President Emmerson Mnangagwa of Zimbabwe, left, at the signing of compensation to White farmers
The Zimbabwean government and former white commercial farmers have signed a 3.5 billion U.S. dollars compensation agreement for the farmers.
The money, which will be borrowed by the Zimbabwean government, is meant for improvements made by the white farmers on their farms that were acquired by government under the land reform program.
President Emmerson Mnangagwa, at the signing ceremony in Harare, said the agreement was a significant step towards bringing closure to the land reform program.
Under the program which started in the early 2000s, government compulsorily acquired excess farm land from white farmers to resettle landless blacks.
Government said this was meant to redress colonial land ownership imbalances that were skewed in favor of whites, and also to economically empower the country’s majority blacks.

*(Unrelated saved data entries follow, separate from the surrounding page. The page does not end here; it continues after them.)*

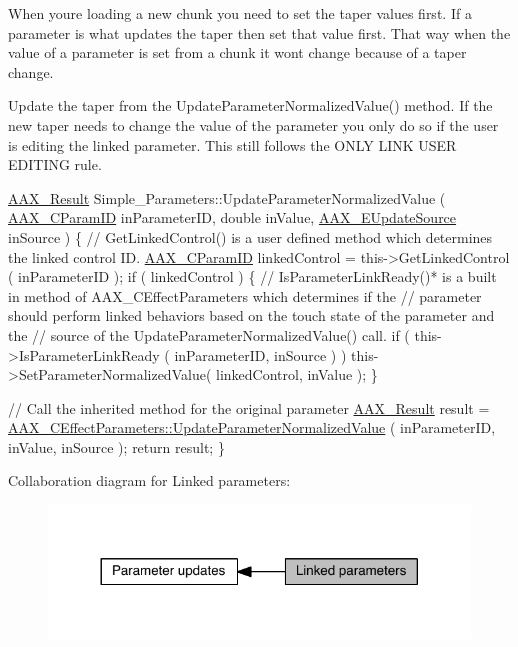 \begin{DoxyEnumerate}
\item When you\textquotesingle{}re loading a new chunk you need to set the taper values first. If a parameter is what updates the taper then set that value first. That way when the value of a parameter is set from a chunk it wont change because of a taper change.
\item Update the taper from the Update\+Parameter\+Normalized\+Value() method. If the new taper needs to change the value of the parameter you only do so if the user is editing the linked parameter. This still follows the O\+N\+L\+Y L\+I\+N\+K U\+S\+E\+R E\+D\+I\+T\+I\+N\+G rule.
\end{DoxyEnumerate}


\begin{DoxyCode}
\hyperlink{a00149_a4d8f69a697df7f70c3a8e9b8ee130d2f}{AAX\_Result} Simple\_Parameters::UpdateParameterNormalizedValue ( 
      \hyperlink{a00149_a1440c756fe5cb158b78193b2fc1780d1}{AAX\_CParamID} inParameterID, \textcolor{keywordtype}{double} inValue, \hyperlink{a00206_a30be0398faf20c6b121239eb9399f3f7}{AAX\_EUpdateSource} inSource )
\{
    \textcolor{comment}{// GetLinkedControl() is a user defined method which determines the linked control ID.}
    \hyperlink{a00149_a1440c756fe5cb158b78193b2fc1780d1}{AAX\_CParamID} linkedControl = this->GetLinkedControl ( inParameterID );
    \textcolor{keywordflow}{if} ( linkedControl )
    \{
        \textcolor{comment}{// IsParameterLinkReady()* is a built in method of AAX\_CEffectParameters which determines if the }
        \textcolor{comment}{// parameter should perform linked behaviors based on the touch state of the parameter and the }
        \textcolor{comment}{// source of the UpdateParameterNormalizedValue() call.}
        \textcolor{keywordflow}{if} ( this->IsParameterLinkReady ( inParameterID, inSource ) )
            this->SetParameterNormalizedValue( linkedControl, inValue );
    \}

    \textcolor{comment}{// Call the inherited method for the original parameter}
    \hyperlink{a00149_a4d8f69a697df7f70c3a8e9b8ee130d2f}{AAX\_Result}   result = 
      \hyperlink{a00018_a56a9f41a975b48f583655db7b43aae5a}{AAX\_CEffectParameters::UpdateParameterNormalizedValue} 
      ( inParameterID, inValue, inSource );
    \textcolor{keywordflow}{return} result;
\}
\end{DoxyCode}
 Collaboration diagram for Linked parameters\+:
\nopagebreak
\begin{figure}[H]
\begin{center}
\leavevmode
\includegraphics[width=317pt]{a00354}
\end{center}
\end{figure}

“This momentous event is historic in many respects, it brings both closure and a new beginning in the history of the land discourse in Zimbabwe,” Mnangagwa said.

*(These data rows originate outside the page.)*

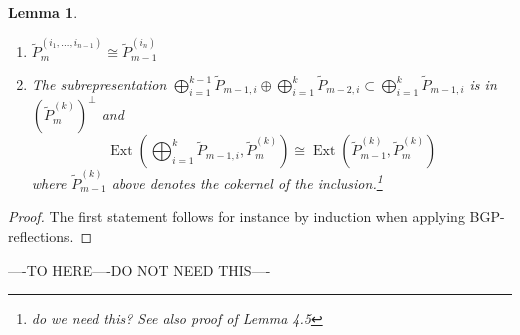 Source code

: \documentclass{amsart}
\newtheorem{lemma}[theorem]{Lemma}
\newcommand{\Ext}{\operatorname{Ext}}
\begin{document}
\begin{lemma}
  \begin{enumerate}
    \item $\tilde P_m^{(i_1,\ldots,i_{n-1})}\cong\tilde P_{m-1}^{(i_n)}$
    \item The subrepresentation $\bigoplus_{i=1}^{k-1}\tilde P_{m-1,i}\oplus\bigoplus_{i=1}^k\tilde P_{m-2,i}\subset\bigoplus_{i=1}^k\tilde P_{m-1,i}$ is in $(\tilde P_m^{(k)})^\perp$ and
      \[\Ext(\bigoplus_{i=1}^k\tilde P_{m-1,i},\tilde P_m^{(k)})\cong\Ext(\tilde P_{m-1}^{(k)},\tilde P_m^{(k)})\]
      where $\tilde P_{m-1}^{(k)}$ above denotes the cokernel of the inclusion.\footnote{do we need this? See also proof of Lemma 4.5}
  \end{enumerate}
\end{lemma}
\begin{proof}
The first statement follows for instance by induction when applying BGP-reflections.
\end{proof}
----TO HERE----DO NOT NEED THIS----
\end{document}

He said the process which had culminated in the signing of the agreement is historic as it is a re-affirmation of the irreversibility of land reform program as well as a symbol of the country’s commitment to constitutionalism, respect of the rule of law and property rights.
Finance and Economic Development Minister Mthuli Ncube and acting Agriculture Minister Oppah Muchinguri-Kashiri signed on behalf of the Zimbabwean government, while representatives of the Commercial Farmers Union (CFU), the Southern African Commercial Farmers Alliance and a foreign consortium, Valcon, which undertook valuations, also penned the agreement.
At least 2,801 former commercial farmers acceded to the compensation out of 2,963 that were approached with the compensation offer.
Mnangagwa said the compensation was being done in line with the country’s constitution, adding that the agreement was only limited to improvements made on the farms and not the land itself.
“My administration reaffirms that the government of Zimbabwe does not have any obligation for compensation for acquired land. Thus, our entering into the agreement does not create any liability whatsoever,” he said.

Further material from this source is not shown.